During this period of time, my brother Ken developed a fascination with the Incredible Hulk and so began buying comic books featuring the green goliath. Like his other forays into the world of four colors, this one also proved fleeting, and these books all eventually wound up with me. For myself, I found it difficult to get excited by the Hulk during this era. The stories were all good, but the set-up–a guy who turns into a powerful monster when he’s upset, and who is on the run from pretty much everybody–wasn’t appealing to me. That all said, this wasn’t a bad era to start reading the book at all.
EDITED TO ADD: This is the issue of the book that would have been on the racks when the first INCREDIBLE HULK television movie aired on CBS, which is almost certainly what motivated my brother’s interest in the character.

Writer/Editor Len Wein was in the process of transitioning the series over to a young Roger Stern. The Hulk was Len’s favorite Marvel character, and his era is underrated in general as he brought a sense of quiet pathos to the brute. Stern was an adherent of Stan Lee’s and used his command of Marvel continuity to situate the Hulk firmly in the Marvel Universe while also taking the first steps towards psychoanalyzing the character–a move that would become the dominant approach over the next decade. And the solid storytelling of Sal Buscema was backed up by the European inking style of Ernie Chan, which gave the strip an appealing sense of texture and mood. It was an appealing combination–their Hulk looked solid.

This issue opens with the Hulk raging, having lost another friend in the previous issue, and still upset about the death of his beloved Jarella. Ultimately, the Hulk calms down and reverts to Bruce banner, who finds himself alone and unclad in a foreign land. He swipes some clothes and then manages to sign onto a steamer ship as crewman in order to get back to the States. But for unknown reasons, the ship is targeted by Cap’n Barracude, a pirate captain so capable that he can see through a periscope with his patch-eye, as he does on the page above. Having located his prey, Barracuda orders his submarine to fire torpedoes.

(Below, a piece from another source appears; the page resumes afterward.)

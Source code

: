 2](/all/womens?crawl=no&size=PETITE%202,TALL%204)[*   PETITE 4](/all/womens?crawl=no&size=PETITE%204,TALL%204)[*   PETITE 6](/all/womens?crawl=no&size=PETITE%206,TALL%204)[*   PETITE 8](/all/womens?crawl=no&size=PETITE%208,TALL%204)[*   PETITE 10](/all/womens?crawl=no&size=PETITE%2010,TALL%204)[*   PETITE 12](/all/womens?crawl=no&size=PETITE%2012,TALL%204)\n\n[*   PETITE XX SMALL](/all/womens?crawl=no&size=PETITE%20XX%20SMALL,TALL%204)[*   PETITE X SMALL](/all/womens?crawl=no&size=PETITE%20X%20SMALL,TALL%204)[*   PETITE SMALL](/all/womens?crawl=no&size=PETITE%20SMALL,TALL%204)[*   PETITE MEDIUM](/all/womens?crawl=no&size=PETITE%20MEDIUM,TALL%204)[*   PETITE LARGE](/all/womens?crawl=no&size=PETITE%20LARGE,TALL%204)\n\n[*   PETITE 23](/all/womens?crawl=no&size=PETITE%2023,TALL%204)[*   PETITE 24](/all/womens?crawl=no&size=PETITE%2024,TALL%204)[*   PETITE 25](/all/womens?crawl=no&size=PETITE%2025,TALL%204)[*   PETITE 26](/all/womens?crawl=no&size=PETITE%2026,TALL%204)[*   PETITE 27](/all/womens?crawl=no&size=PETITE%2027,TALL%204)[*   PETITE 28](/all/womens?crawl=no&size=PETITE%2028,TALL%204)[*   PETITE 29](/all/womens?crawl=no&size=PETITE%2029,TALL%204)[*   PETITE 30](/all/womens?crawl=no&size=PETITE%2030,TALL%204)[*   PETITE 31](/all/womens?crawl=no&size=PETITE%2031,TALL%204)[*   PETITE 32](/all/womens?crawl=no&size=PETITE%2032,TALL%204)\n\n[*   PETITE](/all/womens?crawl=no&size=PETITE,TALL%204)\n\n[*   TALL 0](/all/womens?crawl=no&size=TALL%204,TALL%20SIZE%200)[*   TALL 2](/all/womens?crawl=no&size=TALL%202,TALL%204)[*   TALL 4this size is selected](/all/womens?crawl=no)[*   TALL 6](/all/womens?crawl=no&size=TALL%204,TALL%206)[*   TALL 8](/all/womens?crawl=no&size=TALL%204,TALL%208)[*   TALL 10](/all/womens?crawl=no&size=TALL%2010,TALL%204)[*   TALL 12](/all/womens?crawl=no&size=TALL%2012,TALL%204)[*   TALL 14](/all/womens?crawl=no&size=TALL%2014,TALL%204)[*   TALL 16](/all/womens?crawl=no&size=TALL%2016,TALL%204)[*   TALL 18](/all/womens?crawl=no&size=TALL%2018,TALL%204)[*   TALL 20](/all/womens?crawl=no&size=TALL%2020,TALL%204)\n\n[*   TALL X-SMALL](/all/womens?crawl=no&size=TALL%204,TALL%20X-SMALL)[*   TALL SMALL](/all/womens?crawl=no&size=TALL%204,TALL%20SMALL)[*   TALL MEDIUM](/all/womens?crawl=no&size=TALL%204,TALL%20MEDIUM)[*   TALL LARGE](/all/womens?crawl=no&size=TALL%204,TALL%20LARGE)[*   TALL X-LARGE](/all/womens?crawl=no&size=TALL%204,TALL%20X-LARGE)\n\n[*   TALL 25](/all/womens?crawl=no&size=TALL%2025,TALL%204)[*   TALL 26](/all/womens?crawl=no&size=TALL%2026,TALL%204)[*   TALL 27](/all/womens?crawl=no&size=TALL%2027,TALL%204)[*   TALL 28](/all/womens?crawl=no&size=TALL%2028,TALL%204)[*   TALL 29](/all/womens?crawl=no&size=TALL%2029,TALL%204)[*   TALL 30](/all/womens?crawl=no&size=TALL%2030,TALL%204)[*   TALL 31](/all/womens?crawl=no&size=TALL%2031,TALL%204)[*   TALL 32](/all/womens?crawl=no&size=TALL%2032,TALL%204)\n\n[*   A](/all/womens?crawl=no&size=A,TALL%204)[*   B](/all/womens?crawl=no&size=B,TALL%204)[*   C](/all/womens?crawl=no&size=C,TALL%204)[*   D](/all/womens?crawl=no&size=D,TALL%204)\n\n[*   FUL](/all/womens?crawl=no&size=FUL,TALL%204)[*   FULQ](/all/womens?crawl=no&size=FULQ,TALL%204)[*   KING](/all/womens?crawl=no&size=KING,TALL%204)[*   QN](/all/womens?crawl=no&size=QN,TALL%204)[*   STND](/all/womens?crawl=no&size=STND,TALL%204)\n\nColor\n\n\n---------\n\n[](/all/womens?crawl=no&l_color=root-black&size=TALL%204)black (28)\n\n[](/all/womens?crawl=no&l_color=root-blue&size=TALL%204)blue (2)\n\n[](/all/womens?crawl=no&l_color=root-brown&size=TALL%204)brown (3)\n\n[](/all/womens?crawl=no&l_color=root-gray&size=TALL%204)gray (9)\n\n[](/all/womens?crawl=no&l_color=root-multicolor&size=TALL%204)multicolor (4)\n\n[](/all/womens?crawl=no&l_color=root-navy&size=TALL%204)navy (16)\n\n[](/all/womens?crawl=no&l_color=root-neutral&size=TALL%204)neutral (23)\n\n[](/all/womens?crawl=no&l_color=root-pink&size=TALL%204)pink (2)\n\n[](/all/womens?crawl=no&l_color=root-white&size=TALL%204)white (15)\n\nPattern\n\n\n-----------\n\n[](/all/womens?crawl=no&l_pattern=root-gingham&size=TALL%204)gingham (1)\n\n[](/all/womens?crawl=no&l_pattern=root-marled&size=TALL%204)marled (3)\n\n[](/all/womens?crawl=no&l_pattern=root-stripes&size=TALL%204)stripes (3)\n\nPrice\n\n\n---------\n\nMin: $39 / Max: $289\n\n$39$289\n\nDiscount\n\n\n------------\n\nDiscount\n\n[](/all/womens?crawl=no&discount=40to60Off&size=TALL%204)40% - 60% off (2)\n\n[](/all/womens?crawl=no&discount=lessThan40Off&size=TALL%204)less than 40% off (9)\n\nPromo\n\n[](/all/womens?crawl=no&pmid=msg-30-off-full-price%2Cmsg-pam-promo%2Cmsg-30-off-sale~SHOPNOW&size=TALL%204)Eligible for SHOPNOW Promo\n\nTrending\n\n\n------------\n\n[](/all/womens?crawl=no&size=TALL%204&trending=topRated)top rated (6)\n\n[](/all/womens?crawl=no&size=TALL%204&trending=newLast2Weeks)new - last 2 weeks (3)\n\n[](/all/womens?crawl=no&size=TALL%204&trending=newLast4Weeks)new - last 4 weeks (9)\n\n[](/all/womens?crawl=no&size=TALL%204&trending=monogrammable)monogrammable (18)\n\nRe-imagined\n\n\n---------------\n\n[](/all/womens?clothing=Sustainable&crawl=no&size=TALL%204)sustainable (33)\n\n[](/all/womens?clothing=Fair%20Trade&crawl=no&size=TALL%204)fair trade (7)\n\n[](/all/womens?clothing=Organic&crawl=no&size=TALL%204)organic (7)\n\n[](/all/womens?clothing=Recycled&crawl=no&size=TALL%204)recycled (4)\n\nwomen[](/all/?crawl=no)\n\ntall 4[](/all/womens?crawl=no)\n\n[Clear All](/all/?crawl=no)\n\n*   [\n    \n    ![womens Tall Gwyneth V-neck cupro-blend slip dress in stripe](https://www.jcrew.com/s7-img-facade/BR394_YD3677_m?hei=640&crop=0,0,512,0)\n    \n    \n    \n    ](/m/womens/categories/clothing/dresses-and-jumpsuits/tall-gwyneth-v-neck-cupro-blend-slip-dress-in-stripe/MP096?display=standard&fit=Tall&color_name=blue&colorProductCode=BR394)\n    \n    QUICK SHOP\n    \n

With the ship crippled, Barracuda’s pirates board it, cleaving their way through the crew looking for some manner of device they think is on board. But this causes the always-reticent Banner to lose control of his excitement level, triggering his transformation into the Hulk. The pirates are no match for the gamma-powered behemoth, but they get a stroke of good fortune when a damaged mast cracks off and falls, knocking the Hulk into the ocean.

At this point the issue pauses for a moment for publisher Stan Lee to extol the virtues of the Bullpen’s latest Marvel, the upcoming magazine PIZZAZZ. I was a semi-regular follower of Dynamite magazine (as was everybody in my school, since it was offered through the monthly Scholastic book club) and so I was very interested in PIZZAZZ. How could it be bad/ Stan himself guaranteed its quality! I would be frustrated for awhile in that the earliest issues were released regionally only, and not in my region, but eventually I would wind up buying it regularly at the same time I picked up my weekly comics.

The water-logged Hulk washes up on a nearby island, where his trail is followed by a shadowy pursuer whose identity is concealed, though e seems to recognize the giant footprints the Hulk is leaving all around. Eventually, this turns out to be, believe it or not, Robinson Crusoe–or at least somebody who seems to be him. Editor Len Wein helpfully points readers towards the MARVEL CLASSICS COMICS adaptation of the Crusoe novel as the character’s previous appearance, playing along with his own gag. Crusoe seems to think that the Hulk is his man Friday, and the Hulk is just happy to find a friend, as he always is.

Crusoe takes “Friday” back to the fort he’s built to inhabit, telling the Hulk that now the two of them can guard his treasure, which turns out to be a super-sophisticated machine, no doubt the same one that Barracuda and his men were searching for. Crusoe turns it on and it begins to emit strange lights, which attract the attention of the island’s other inhabitants, a tribe of wild Beast-Men, who are there primarily to give the Hulk something else to punch in this issue. And punch them he does once they are driven into a frenzy and attack the fort.

It’s a short battle, as while the Beast-Men have the numbers, there isn’t much they can do against the overwhelmingly more powerful hulk, who flings them miles away as he gets his hands on them. But then a shot rings out, and Crusoe and the Hulk turn to see that Cap’n Barracuda and his men have found them. The Cap’n threatens to have his guys shoot down Crusoe if the Hulk doesn’t stand down–and that’s where this story is To Be Continued!
It would be interesting to examine the sales figures of this time to see if the TV movie and show had any discernible impact on the Hull comic book.
Also, now I finally know where that infamous panel with Captain Barracuda looking through the periscope with his eyepatch comes from. I’m a huge fan of Sal Buscema, and considering this if from a period when he was penciling something like four books a month I give him a pass on the occasional slip-up like this.